- EXERCISE DESCRIPTION
"Due to their" appears in one line of the records below. Output that line and each one after it, exactly, through the last line.

- MATERIAL PROVIDED
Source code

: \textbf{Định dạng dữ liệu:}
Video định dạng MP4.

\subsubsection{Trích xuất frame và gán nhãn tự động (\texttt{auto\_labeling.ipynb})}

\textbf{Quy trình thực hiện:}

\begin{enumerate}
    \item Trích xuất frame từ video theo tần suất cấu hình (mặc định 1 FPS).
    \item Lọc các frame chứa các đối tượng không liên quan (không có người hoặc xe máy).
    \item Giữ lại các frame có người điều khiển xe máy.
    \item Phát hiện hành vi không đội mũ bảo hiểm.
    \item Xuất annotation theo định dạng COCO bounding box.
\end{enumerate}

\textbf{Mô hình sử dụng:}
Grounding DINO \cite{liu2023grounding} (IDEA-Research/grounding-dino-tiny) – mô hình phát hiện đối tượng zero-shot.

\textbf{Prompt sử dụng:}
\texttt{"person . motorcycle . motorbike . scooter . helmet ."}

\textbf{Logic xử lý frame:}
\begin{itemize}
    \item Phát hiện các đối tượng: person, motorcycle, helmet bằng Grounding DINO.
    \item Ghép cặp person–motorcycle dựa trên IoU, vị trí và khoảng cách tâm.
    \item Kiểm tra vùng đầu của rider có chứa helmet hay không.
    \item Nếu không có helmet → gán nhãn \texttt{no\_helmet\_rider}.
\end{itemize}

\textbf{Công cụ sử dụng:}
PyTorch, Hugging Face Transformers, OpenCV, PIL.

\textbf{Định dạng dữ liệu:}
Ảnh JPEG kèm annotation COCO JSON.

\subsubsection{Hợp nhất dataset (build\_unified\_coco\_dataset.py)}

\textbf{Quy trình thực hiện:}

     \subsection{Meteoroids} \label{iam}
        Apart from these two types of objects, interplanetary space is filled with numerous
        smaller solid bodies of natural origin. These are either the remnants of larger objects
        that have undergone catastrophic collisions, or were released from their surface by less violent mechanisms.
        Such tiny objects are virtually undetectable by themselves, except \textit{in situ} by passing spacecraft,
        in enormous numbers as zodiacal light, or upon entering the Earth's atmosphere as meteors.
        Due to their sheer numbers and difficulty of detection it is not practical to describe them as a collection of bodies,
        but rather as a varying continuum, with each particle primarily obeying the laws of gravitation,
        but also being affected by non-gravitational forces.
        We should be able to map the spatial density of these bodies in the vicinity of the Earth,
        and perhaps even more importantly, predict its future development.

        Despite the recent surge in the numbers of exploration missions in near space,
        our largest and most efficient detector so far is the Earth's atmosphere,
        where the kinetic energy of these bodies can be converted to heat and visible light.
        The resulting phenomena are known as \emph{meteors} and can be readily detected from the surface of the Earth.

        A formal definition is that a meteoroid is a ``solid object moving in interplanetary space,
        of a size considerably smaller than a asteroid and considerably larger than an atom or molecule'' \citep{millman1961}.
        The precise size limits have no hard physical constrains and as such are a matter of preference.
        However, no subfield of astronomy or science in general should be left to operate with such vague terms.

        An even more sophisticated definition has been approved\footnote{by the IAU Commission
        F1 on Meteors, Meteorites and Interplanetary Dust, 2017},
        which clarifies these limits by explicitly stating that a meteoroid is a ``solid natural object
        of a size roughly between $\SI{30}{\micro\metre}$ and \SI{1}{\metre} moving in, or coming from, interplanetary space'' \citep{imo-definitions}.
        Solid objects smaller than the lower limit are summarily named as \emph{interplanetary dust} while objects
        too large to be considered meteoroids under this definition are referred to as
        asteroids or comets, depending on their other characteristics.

- EXERCISE RESPONSE
        Due to their sheer numbers and difficulty of detection it is not practical to describe them as a collection of bodies,
        but rather as a varying continuum, with each particle primarily obeying the laws of gravitation,
        but also being affected by non-gravitational forces.
        We should be able to map the spatial density of these bodies in the vicinity of the Earth,
        and perhaps even more importantly, predict its future development.

        Despite the recent surge in the numbers of exploration missions in near space,
        our largest and most efficient detector so far is the Earth's atmosphere,
        where the kinetic energy of these bodies can be converted to heat and visible light.
        The resulting phenomena are known as \emph{meteors} and can be readily detected from the surface of the Earth.

        A formal definition is that a meteoroid is a ``solid object moving in interplanetary space,
        of a size considerably smaller than a asteroid and considerably larger than an atom or molecule'' \citep{millman1961}.
        The precise size limits have no hard physical constrains and as such are a matter of preference.
        However, no subfield of astronomy or science in general should be left to operate with such vague terms.

        An even more sophisticated definition has been approved\footnote{by the IAU Commission
        F1 on Meteors, Meteorites and Interplanetary Dust, 2017},
        which clarifies these limits by explicitly stating that a meteoroid is a ``solid natural object
        of a size roughly between $\SI{30}{\micro\metre}$ and \SI{1}{\metre} moving in, or coming from, interplanetary space'' \citep{imo-definitions}.
        Solid objects smaller than the lower limit are summarily named as \emph{interplanetary dust} while objects
        too large to be considered meteoroids under this definition are referred to as
        asteroids or comets, depending on their other characteristics.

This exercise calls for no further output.